< 第十回 「大屋根瓦の家」>

●そのお宅は 第5回の散歩路で紹介した 町内を通る古道 和地往還の権現谷の地で
代官職を務めた安藤家<徳川家康にまつわる、片身の池の逸話や旗掛けの松の伝説が有る>
その系図は古く 室町時代より続くとの事ですが 今回は安藤家のお話ではなく
その安藤家にお側用人として勤めたと云われる 『小山家』 旧家のお話です。

◆『小山家』は 代官の安藤家と和地往還道を挟んで建って居り 現在は無人家となっています。
現当主の方は近くに御自宅が有り現屋敷内には娘さん達ご家族のご自宅が有るものです。 (昭和の時代お屋敷の庭には古樹大木が枝を広げ白壁のお倉なども有ったものです)

◆ご紹介の現存する『小山家』の古い家屋は大正時代に建てられたとの事で その時の棟札も家の梁に有るそうです。 (この様な大屋根瓦の家は町内では今は見られない大きさです)

◆『小山家』は代官職の安藤家と共に地域の安寧秩序に馳駆奔走し 時に代官の殿が少しでも体調を崩したりした時等は直ちに駆けつけ忠義奉公致したと云われています。TVの時代劇に出て来る様な 悪徳代官との関係ではなく 地域の治政に力を注いだ家人だった。
 小山家で御仏壇のご位牌を見せて戴く機会ありました。 江戸時代よりの多くの方の御戒名が記されて居て 永く続く家系で有る事が窺えるものでした。
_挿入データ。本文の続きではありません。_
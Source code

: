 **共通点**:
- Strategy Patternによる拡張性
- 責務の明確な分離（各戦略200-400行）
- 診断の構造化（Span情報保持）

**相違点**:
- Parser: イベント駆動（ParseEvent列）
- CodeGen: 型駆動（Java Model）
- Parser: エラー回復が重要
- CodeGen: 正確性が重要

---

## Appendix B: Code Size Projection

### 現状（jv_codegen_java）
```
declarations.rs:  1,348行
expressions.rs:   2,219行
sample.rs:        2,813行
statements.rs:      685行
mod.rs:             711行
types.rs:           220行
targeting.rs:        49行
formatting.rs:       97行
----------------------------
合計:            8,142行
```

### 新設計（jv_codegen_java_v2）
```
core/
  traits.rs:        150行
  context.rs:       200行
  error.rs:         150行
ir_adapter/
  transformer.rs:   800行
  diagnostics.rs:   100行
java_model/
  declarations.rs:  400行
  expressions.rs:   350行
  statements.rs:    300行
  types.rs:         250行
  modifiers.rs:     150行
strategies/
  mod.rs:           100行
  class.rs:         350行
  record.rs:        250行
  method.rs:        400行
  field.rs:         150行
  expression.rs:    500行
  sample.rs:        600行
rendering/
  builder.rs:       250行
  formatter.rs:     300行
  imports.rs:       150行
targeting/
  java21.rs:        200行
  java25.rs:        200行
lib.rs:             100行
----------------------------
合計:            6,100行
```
◆『小山家』は屋号「山六(やまろく)」と称し昭和の時代「権現谷(ごげや)の山六さん」の名で近在では呼ばれて居たものです。(先代に小山六太郎さんと名乗る方より屋号が付けられたとの由)
家棟の鬼瓦は大きくて見事なものですが 軒丸瓦にはその <山六> の文字瓦と小山家の家紋 <丸に木瓜> の家紋入りの瓦は 道すがらでも一見出来るものです。
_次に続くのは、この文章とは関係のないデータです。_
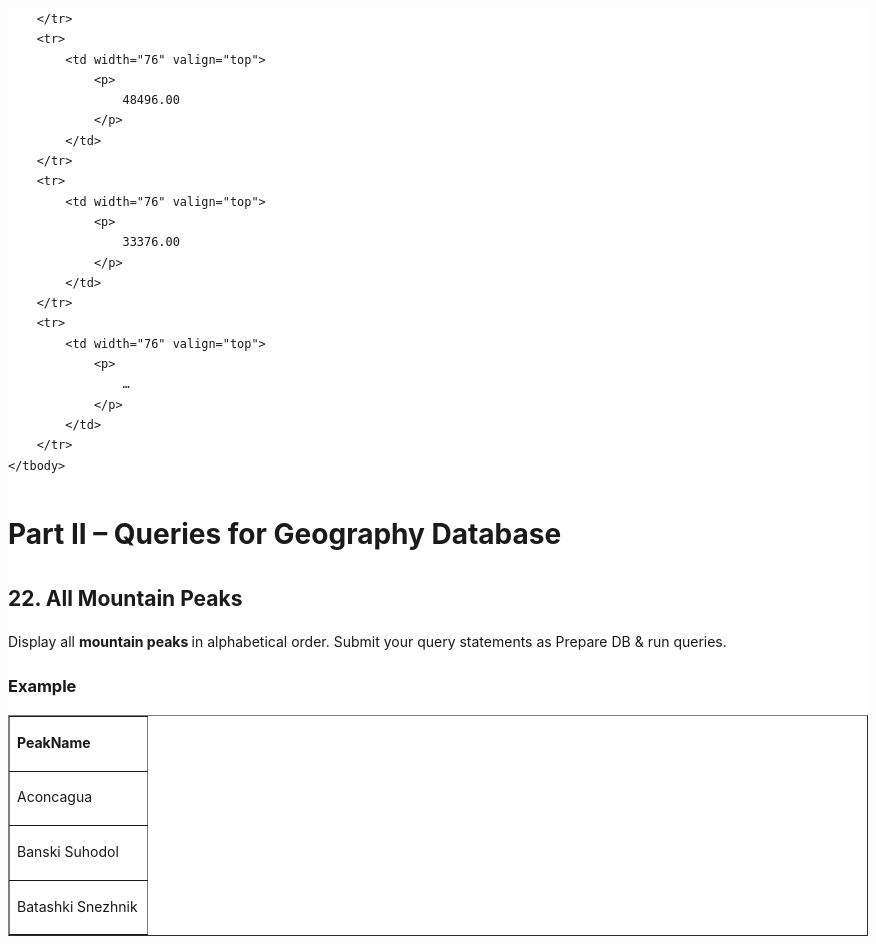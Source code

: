         </tr>
        <tr>
            <td width="76" valign="top">
                <p>
                    48496.00
                </p>
            </td>
        </tr>
        <tr>
            <td width="76" valign="top">
                <p>
                    33376.00
                </p>
            </td>
        </tr>
        <tr>
            <td width="76" valign="top">
                <p>
                    …
                </p>
            </td>
        </tr>
    </tbody>
</table>
<h1>
    Part II – Queries for Geography Database
</h1>
<h2>
    22. All Mountain Peaks
</h2>
<p>
    Display all <strong>mountain peaks </strong>in alphabetical order. Submit
    your query statements as Prepare DB &amp; run queries.
</p>
<h3>
    Example
</h3>
<table border="1" cellspacing="0" cellpadding="0">
    <tbody>
        <tr>
            <td width="123" valign="top">
                <p>
                    <strong>PeakName</strong>
                </p>
            </td>
        </tr>
        <tr>
            <td width="123" valign="top">
                <p>
                    Aconcagua
                </p>
            </td>
        </tr>
        <tr>
            <td width="123" valign="top">
                <p>
                    Banski Suhodol
                </p>
            </td>
        </tr>
        <tr>
            <td width="123" valign="top">
                <p>
                    Batashki Snezhnik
●この家に添った道(和地往還)を所用で通る方も多くいらっしゃる事と思いますが
地域と時代の変遷を見つめて来た古家 改めて「大屋根瓦の家」を眺め下さい。

==追記== 
この小山家より 戦前南米(アルゼンチン)に移住した方が居て 現地事業に成功し昭和30年頃に
一時帰国の里帰りをされた方が戻って来られた時の凱旋風景は 現・深谷歯科さんの所より
権現谷の実家まで歩いての来道 両側には一目見ようと近隣近在の多くの人の出迎え
人垣の中 私も母に連れられて見物に来た記憶が有るものです。
 当時は 日本人が南米に働きを求めに行き 今世は南米の人達が日本に働きを求めて来る
この様な時代が来るとは その時は誰もが思わなかったものでした。